3. Prohibition Against Employment Without Board Approval
 The penalty provision of the Act states that “[n]o person may knowingly employ any alien without written approval of the board 4ASR3d71] before the person commences work.” A.S.C.A. § 41.0409(a). However, the government does not fall under the statutory definition of a “person”. A.S.C.A. § 41.0202(o) (“‘person’ means an individual, and includes a firm, partnership, joint venture or corporation where the context so requires”). The AG argues that the government may hire aliens without approval because this section does not apply to the government. However, a parallel provision in A.S.C.A. § 41.0409(b) states that no alien may become employed without Board approval. This provision contains no exceptions, indicating that even government employees must seek Board approval. Thus, while the AG may be correct that the government is not subject to penalties for employing aliens without prior approval, it does not follow that such employment is allowed.
The AG argues that requiring Board approval frustrates the purposes of the Act because it would allow the Board veto power over ASG hiring decisions. We fail to see how allowing the Board to enquire into the excludability of government employed aliens necessarily frustrates the purpose of the Act, which is stated as follows:
[T]here are limited land resources, water, sewage facilities, and educational and economic opportunities in American Samoa. Therefore, with the increasing mobility of today’s population, the only way to preserve the American Samoan culture and way of life and allow the people of American Samoa to determine their political and economic future is to restrict the entry of non-American Samoans into American Samoa. With this in mind, the Legislature has enacted this title and it must be so construed for the protection of the people ofAmerican Samoa, their lands, and their economic and political future.
A.S.C.A. § 41.0201(a). The Fono has in fact specifically empowered the Board to consider exactly these types of employment issues. A.S.C.A. § 41.0205. This purely normative argument is thus best addressed by the Fono.
B. Anomalies in the Act
 There are ambiguities and inconsistencies in the Act in addition to those discussed above, and it is not surprising that misinterpretations have resulted. First, the Act empowers the Board to hold hearings on matters of status or exclusion only regarding non-American Samoan aliens, but it also requires registration of and allows deportation of any alien. A.S.C.A. § 41.0205(a) and (b). Second, the Board is authorized to exclude any person who does not qualify as a “National of the United [4ASR3d72] States” or as the spouse or child of an “American Samoan” unless the person establishes to the satisfaction of the Board that certain qualifications have been met. A.S.C.A. § 41.0401(a). Under this provision, American Samoans who are not United States citizens could conceivably be excluded, although all American Samoans are entitled to residency under A.S.C.A. § 41.0402. Third, United States citizens are excluded from the numerical limitations on aliens.

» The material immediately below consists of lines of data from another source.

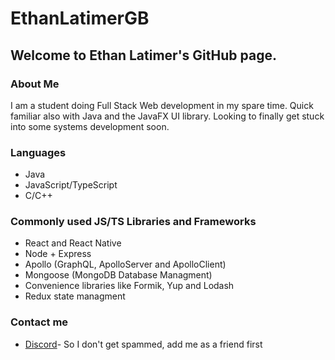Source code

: # EthanLatimerGB

## Welcome to Ethan Latimer's GitHub page. 

### About Me

I am a student doing Full Stack Web development in my spare time. Quick familiar also with Java and the JavaFX UI library. Looking to finally get stuck into some systems development soon. 

### Languages
* Java
* JavaScript/TypeScript
* C/C++

### Commonly used JS/TS Libraries and Frameworks
* React and React Native
* Node + Express
* Apollo (GraphQL, ApolloServer and ApolloClient)
* Mongoose (MongoDB Database Managment) 
* Convenience libraries like Formik, Yup and Lodash
* Redux state managment

### Contact me
* [Discord](https://discord.com/users/Bambamarama#2655)- So I don't get spammed, add me as a friend first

This provision makes no sense because United States citizens are not aliens to begin with. A.S.C.A. § 41.0202(a). Fourth, all aliens must have a sponsor, but the government is not included in the class of eligible sponsors. A.S.C.A. § 41.0408.
In addition, the Court takes judicial notice of the fact that the principal petitioner in this action, Tuilefano Vaela`a, is also a member of the 26th Legislature. It may well implicate the separation of powers doctrine when a legislator maintains a position on an executive agency and advocates a particular statutory interpretation. The Board’s composition is governed by A.S.C.A. § 41.0203, enacted in 1984. The precursor to this section, 9 A.S.C. § 261, provided for the inclusion of both the President of the Senate and Speaker of the House as members of the Board. The new statute does not prohibit Fono leadership on the Board, but it no longer mandates such membership; possibly in contemplation of such separation of powers issues.
These statutory problems, in addition to making the law difficult to interpret and enforce, further underscore our conclusion that the various anomalies pointed to by the AG are simply the result of inartful draftsmanship rather than the manifest result of a deliberate legislative exercise to carve out exemptions for alien government employees.
 We find the AG’s arguments unpersuasive. The statute unambiguously allows the Board to exclude all aliens, including ASG employees. The statute requires (1) the Board’s approval for an alien employed by ASG to enterAmerican Samoa; (2) the Board’s consent for ASG to employ an alien; and (3) registration of aliens employed by ASG.
We hereby grant petitioners’ motion for summary judgment.
It is so ordered.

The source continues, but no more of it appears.